I think that anyone who has ever had real Texas BBQ would really enjoy this book. It has just been released and for me was well worth the wait. I picked my copy up from University of Texas Press. To some I think that this book would be something of a decoration for someones coffee table, however for those who have a passion for barbecue or have been to a few of the places it talks about I think you will have a much deeper appreciation for what the book is really about. There are no recipes in this book and really only a few pictures of the great barbecue that these places are so well known for. Instead you will find random photographs taken at each joint as well as some pictures and a few kind words about the pitmasters who keep these places going. I think that this book is a tribute to the many true authentic BBQ joints we are so fortunate to have in Texas and I hope to see in the future more and more people carrying on these traditions. This is a great book for the BBQ enthuasist and anyone who enjoys reading about Texas and it's BBQ. Mom and Pop joints are the best there is and my hats off to anyone going out on their own to fulfill their barbecue dreams.

Sunday, March 22, 2009

Welcome to the neighborhood......


This weekend I had the pleasure of cooking for a wonderful family here in Midland. They are great friends of ours and just recently moved into our neighborhood. They decided to have a birthday party/housewarming party and invited over about 40 of their closest friends and family. I volunteered to do all the cooking so we decided on a menu of a couple of pork butts, two whole chickens, three sausage links, three racks of pork spare ribs, some BBQ beans and about 20 chicken breasts. It was devoured in about 45 minutes, however the overall process to make it happen took most of the day. Overall it turned out to be a great success and an opportunity for some great things in the future.



The chickens turned out great. They were left intact for the guests to cut off thier own pieces. The ribs turned out fine but were not my typical competition ribs that I like to cook. I made the rub and sauce for the ribs from a book entitled Championship BBQ Secrets for Real Smoked Food by Karen Putman. The sauce was a variation of the Cherry Chipotle BBQ sauce that I was able to use on just about everything. The beans turned out great as well as the pork butt's. I was disappointed in the first one however the second one that we pulled later in the night was by far on of the better butt's I have cooked. It had a great bark and a nice smoky flavor from being left on the pit.

Sunday, March 15, 2009

Sweetwater Rattle Snake Roundup and BBQ Cookoff.....

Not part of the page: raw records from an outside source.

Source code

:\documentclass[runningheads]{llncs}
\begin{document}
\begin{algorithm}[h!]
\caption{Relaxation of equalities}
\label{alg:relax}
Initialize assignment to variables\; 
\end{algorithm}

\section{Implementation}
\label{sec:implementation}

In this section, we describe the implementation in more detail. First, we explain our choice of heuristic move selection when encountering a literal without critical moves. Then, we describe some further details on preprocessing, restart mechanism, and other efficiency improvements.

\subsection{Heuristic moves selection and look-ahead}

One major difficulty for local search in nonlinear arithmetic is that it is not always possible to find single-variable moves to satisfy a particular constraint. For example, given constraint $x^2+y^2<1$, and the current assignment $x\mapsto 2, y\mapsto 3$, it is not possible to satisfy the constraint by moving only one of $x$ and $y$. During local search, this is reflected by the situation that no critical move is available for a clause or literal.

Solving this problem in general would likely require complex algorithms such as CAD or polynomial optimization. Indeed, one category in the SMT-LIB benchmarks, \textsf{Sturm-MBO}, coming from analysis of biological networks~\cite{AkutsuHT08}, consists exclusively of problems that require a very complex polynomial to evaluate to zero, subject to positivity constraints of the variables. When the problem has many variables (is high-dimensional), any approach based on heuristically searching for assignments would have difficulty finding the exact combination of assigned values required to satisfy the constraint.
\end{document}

This past weekend was our first contest of the year. It was the Worlds Largest Rattlesnake Round-Up and BBQ Cook-Off held in Sweetwater, TX. One of my team members and I headed out Thursday after work and made the drive over to San Angelo to pick up an RV. This contest was special because several of my friends from Houston came down as well as some of my friends from Midland. We arrived in San Angelo at about 8:00, picked up the RV and were off to Sweetwater. We pulled into Sweetwater at about 11:30 PM and went to McDonalds for a late night snack. To our surprise there were about 30 little kids eating there and were having a birthday party for one of their friends. We went over to Walmart and did some last minute shopping and pulled into Newman Park by the Coliseum around 12:30 AM. It had rained all day and the entrance into the park was basically undriveable even with a 4x4. We parked the RV by the colisuem and settled in for the night. The next day we found a spot in the park, made it in and set up camp. We wound up having to park the RV outside of the park right by the edge and I had to bring the cooker inside the park by the RV. All morning we watched people coming in and getting stuck. It was almost like watching a Tractor Pull with obstacles. This year they added an award for the guy who pulled out the most people.
Our friends began to arrive Friday after lunch. By the time they had showed up water had began to overtake our campsite so we had to buy sandbags and a broom to push it out off of the grass. It rained most all of Friday and never got over 36 degrees. Saturday it drizzled most of the morning and finally cleared up about the time judging took place. Patty and the kids drove up on Saturday morning and went over to the coliseum to see all of the Rattlesnake demonstrations. There were about 97 teams entered up this year and the competition was tough. Overall it was a great time with the exception of the weather. The weather was about as bad as you can expect but we had a lot of fun. The judging at this contest is different than most and is something I do not agree with. The judges are served as much free alcohol as possible and the local radio station advertises live from the cook-off all the turn in times and encourages listeners to come out and judge. You basically have judges that come in off the street or from cooking teams and get drunk and walk around after the judging. This year we did not make the top 10. If you don't make the top 10 you really don't know where you wound up in the contest. You could have been 11th or 97th and not really know where you stood. Last year we placed 8th in Chicken out of about 137 teams. We were not as successful this year. Our Chicken did not hit. We did a practice run Friday and it turned out just like I wanted but Saturday it overcooked. The ribs had a little to much pepper and did not turn the color they usually do but they tasted wonderful. I was very dissapointed to not have made it in Brisket. I had numerous compliments on my brisket and it turned out exceptionally well. We had another team that came up who had tried it and said they were very surprised it didn't hit. I guess you cant win them all but you might as well have fun while you try.

Tuesday, March 3, 2009

My thoughts on Brisket......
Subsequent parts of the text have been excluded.